There are various ways to optimize the file size of a PDF file and they can be divided into two groups: lossless and lossy operations. Since all used applications perform only lossless optimizations, I only look at those:
- Removing unused and deleted objects
-
A PDF file can store multiple revisions of an object but only the last one is used. So all other versions can safely be deleted.
- Using object and cross-reference streams
-
A PDF file can be thought of as a collection of random-access objects that are stored sequentially in an ASCII-based format. Object streams take those objects and store them compressed in a binary format. And cross-reference streams stores the file offsets to the objects in a compressed manner, instead of the standard ASCII-based format.
- Recompressing page content streams
-
The content of a PDF page is described in an ASCII-based format. Some PDF producers don’t optimize their output which can lead to bigger than necessary content streams or don’t store it in a compressed format.
There are some more techniques for reducing the file size like font subsetting/merging/deduplication or object and image deduplication. However, those are rather advanced and not implemented in most PDF libraries because it is hard to get them right.
Benchmark Setup
There are many applications that can perform some or all of the optimizations mentioned above.
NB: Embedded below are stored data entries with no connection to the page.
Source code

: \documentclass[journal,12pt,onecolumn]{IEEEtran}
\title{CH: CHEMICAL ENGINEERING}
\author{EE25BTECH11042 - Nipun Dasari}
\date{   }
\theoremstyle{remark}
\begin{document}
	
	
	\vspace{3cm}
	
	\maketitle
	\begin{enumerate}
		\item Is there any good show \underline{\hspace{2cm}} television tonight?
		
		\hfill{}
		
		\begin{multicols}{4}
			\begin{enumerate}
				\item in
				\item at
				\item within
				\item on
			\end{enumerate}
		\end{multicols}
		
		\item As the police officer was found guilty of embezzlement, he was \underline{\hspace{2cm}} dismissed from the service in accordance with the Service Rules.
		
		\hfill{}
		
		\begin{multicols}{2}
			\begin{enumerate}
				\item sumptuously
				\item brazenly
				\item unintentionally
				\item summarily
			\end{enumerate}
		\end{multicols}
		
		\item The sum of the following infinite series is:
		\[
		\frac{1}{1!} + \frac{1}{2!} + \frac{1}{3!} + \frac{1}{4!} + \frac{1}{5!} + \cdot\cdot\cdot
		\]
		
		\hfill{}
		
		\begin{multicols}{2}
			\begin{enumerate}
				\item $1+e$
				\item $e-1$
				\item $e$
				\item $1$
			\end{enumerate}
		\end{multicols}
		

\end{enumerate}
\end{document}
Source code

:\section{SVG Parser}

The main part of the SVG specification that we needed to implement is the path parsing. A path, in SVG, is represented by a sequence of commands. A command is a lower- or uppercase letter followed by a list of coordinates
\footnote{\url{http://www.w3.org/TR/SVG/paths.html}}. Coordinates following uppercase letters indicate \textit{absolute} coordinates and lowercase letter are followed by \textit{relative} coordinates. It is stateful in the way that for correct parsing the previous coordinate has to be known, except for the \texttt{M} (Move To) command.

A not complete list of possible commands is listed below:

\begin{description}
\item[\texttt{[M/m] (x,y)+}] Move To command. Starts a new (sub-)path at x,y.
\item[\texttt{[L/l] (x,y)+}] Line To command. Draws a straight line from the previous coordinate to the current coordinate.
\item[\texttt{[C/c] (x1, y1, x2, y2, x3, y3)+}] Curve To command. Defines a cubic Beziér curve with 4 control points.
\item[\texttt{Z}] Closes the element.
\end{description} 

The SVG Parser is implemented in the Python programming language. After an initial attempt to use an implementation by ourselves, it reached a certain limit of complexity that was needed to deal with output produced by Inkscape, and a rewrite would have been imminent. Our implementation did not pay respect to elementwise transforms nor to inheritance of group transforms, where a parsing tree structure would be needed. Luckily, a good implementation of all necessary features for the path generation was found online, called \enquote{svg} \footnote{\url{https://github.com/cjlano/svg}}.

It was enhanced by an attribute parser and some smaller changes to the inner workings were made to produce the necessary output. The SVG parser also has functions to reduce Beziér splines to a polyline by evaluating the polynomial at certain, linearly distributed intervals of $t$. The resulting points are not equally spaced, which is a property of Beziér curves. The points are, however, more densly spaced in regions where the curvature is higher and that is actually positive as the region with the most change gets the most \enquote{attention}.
Since I’m working on Linux I will use applications that are readily available on this platform and which are command line applications.
Since the abilities of the applications vary, following is a table of keys used to describe the various operations:
Key | Operation |
---|---|
C | Compacting by removing unused and deleted objects |
S | Usage of object and cross-reference streams |
P | Recompression of page content streams |
The list of the benchmarked applications:
- hexapdf
-
Homepage: http://hexapdf.gettalong.org
Version: Latest version in Github repository
Abilities: Any combination of C, S and Phexapdf
is used multiple times, with increasing level of compression, with the following commands:hexapdf hexapdf modify -f input.pdf --no-compact output.pdf
hexapdf C hexapdf modify -f input.pdf --compact output.pdf
hexapdf CS hexapdf modify -f input.pdf --compact --object-streams generate output.pdf
hexapdf CSP hexapdf modify -f input.pdf --compact --object-streams generate --compress-pages output.pdf
- pdftk
-
Homepage: https://www.pdflabs.com/tools/pdftk-the-pdf-toolkit/
Version: 2.02
Abilities: Cpdftk
is probably the best known application because, likehexapdf
it allows for many different operations on PDFs. It is based on the Java iText library which has been compiled to native code using GCJ.The application doesn’t have options for optimizing a PDF file but it can be assumed that it removes unused and deleted objects.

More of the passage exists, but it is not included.